得到肯定答案,顧父很意外女兒不知道在什麽時候竟然記住了穴位,但不驚訝,畢竟他的那些醫書都放在書櫃裏,女兒無事的時候都會拿來看。
門口站着的幾人聽到顧清婉話,同時都松了一口氣。
羅雪容最怕的還是顧清婉在這個時候會都故意說不會,那麽她的心娥恐怕是要出事了,不過,若是真到了沒有辦法的時候,讓顧恺之親自紮針也行,最多讓心娥給顧恺之做平妻,反正心娥已經到了這一步,也不怕丢人。
顧父對顧清婉叮囑一番和顧清言出了裏間,将門簾拉下。
屋子裏隻有顧清婉一人,走到床前看到床上的狼藉,微微蹙起了眉頭,抓起曹心娥的手腕号脈,原來如此,竟然是未婚先孕,想必這孩子是王忠的吧,這女的也太不要臉了。
不過可惜,現在孩子已經流掉,也不知道什麽原因讓她流産,她身體血還沒止住,床上和地上這麽多血,想必已經流好幾個時辰,羅雪容憋着這麽久才去叫她爹來看,恐怕是眼看到人快不行才厚着臉皮上門。
顧清婉号完脈,解開曹心娥的衣裳和褲子,就連肚兜也被她解開,看到曹心娥的兩個渾圓,撇了撇嘴,還沒有她的大,她從十三歲開始,她娘就給她布帶纏胸,仍然無法阻止胸.部的發育。

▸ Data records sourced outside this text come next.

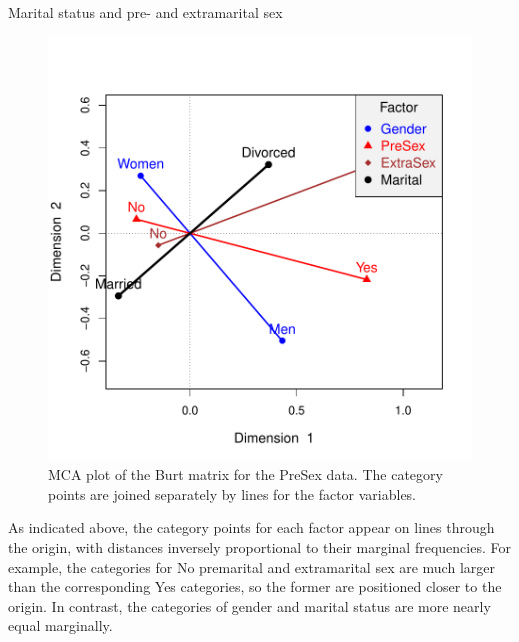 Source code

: \documentclass[11pt]{book}
\renewenvironment{knitrout}{\small\renewcommand{\baselinestretch}{.85}}{} %
\begin{document}
\begin{Example}[marital3]{Marital status and pre- and extramarital sex}
\begin{knitrout}
\begin{kframe}
\begin{alltt}
\hlstd{(}\hlstd{,} \hlstd{=}\hlstd{(}\hlstd{,} \hlstd{,} \hlstd{,} \hlstd{),}
  \hlstd{=}\hlstd{,} \hlstd{=}\hlstd{,}
          \hlstd{=}\hlopt{:}\hlstd{,}
        \hlstd{=}\hlstd{,} \hlstd{=}\hlstd{)}
\end{alltt}
\end{kframe}\begin{figure}[!htb]


\centerline{\includegraphics[width=.8\textwidth]{ch06/fig/presex-mca-plot} }

\caption[MCA plot of the Burt matrix for the PreSex data]{MCA plot of the Burt matrix for the PreSex data. The category points are joined separately by lines for the factor variables.\label{fig:presex-mca-plot}}
\end{figure}


\end{knitrout}
As indicated above, the category points for each factor appear on 
lines through the origin, with distances inversely proportional to their
marginal frequencies. For example, the categories for No premarital and extramarital
sex are much larger than the corresponding Yes categories, so the former are
positioned closer to the origin.  In contrast, the categories of gender and
marital status are more nearly equal marginally.


\end{Example}
\end{document}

穿着鞋子擡腳上了床,床上都是血水,她不可能還要脫鞋,爬上床隻是方便她紮針。
“小婉,好了嗎?”顧父聲音從外間傳進裏間來。
“爹,我已經準備好了。”顧清婉拿着銀針,隻等她爹開口。
“臍中下三寸關元,臍中下四寸中極,曲骨……”随着顧父的聲音,顧清婉沒有絲毫停歇,紮針手法行雲流水,好似這些她已經演練過幾千遍,直到最後一根針落下,她渾身是汗,鬓角的發絲緊貼在臉頰上,這還是她第一次在别人身上紮針,前世的試驗品是她自己。
“可都紮準确了?”顧父的聲音再次響起。
“爹放心,女兒不會出錯。”顧清婉自信地回道,對穴位的認知早已深入骨髓,就算是閉着眼睛,她也不會紮錯。
“那就等上小半個時辰。”顧父說着,對外面的人說道:“嬸你們還是準備點熱水吧,貴叔和我一道過去抓藥。”
聽到顧父他們的腳步聲離開,顧清婉下了床,站在一旁看着曹心娥的反應,心裏卻在想着不知道曹華貴會不會給她爹銀子呢,她爹的那些藥材大部分是他們一家上山采摘,有的是村子裏一些孩童采摘回來給她爹的。
孩童們都知道,他們病了就要吃藥看病,隻有她爹能看好他們,所以就算是采摘的藥材,都不會要她家的銀子。
“姐,情況怎麽樣?”顧清言聽不到裏面的聲音,擔憂地問道。
“血已經止住了。”顧清婉在給曹心娥号脈,随後觀察曹心娥的下.體,也沒看到血水流出。
“小婉,我能進來嗎?”曹心蕙聽到說沒事,走到裏間門口隔着門簾問道。
“進來吧。”顧清婉轉頭看向門口,随着她話音落下,曹心蕙挑簾進來,朝她露出善意的笑容。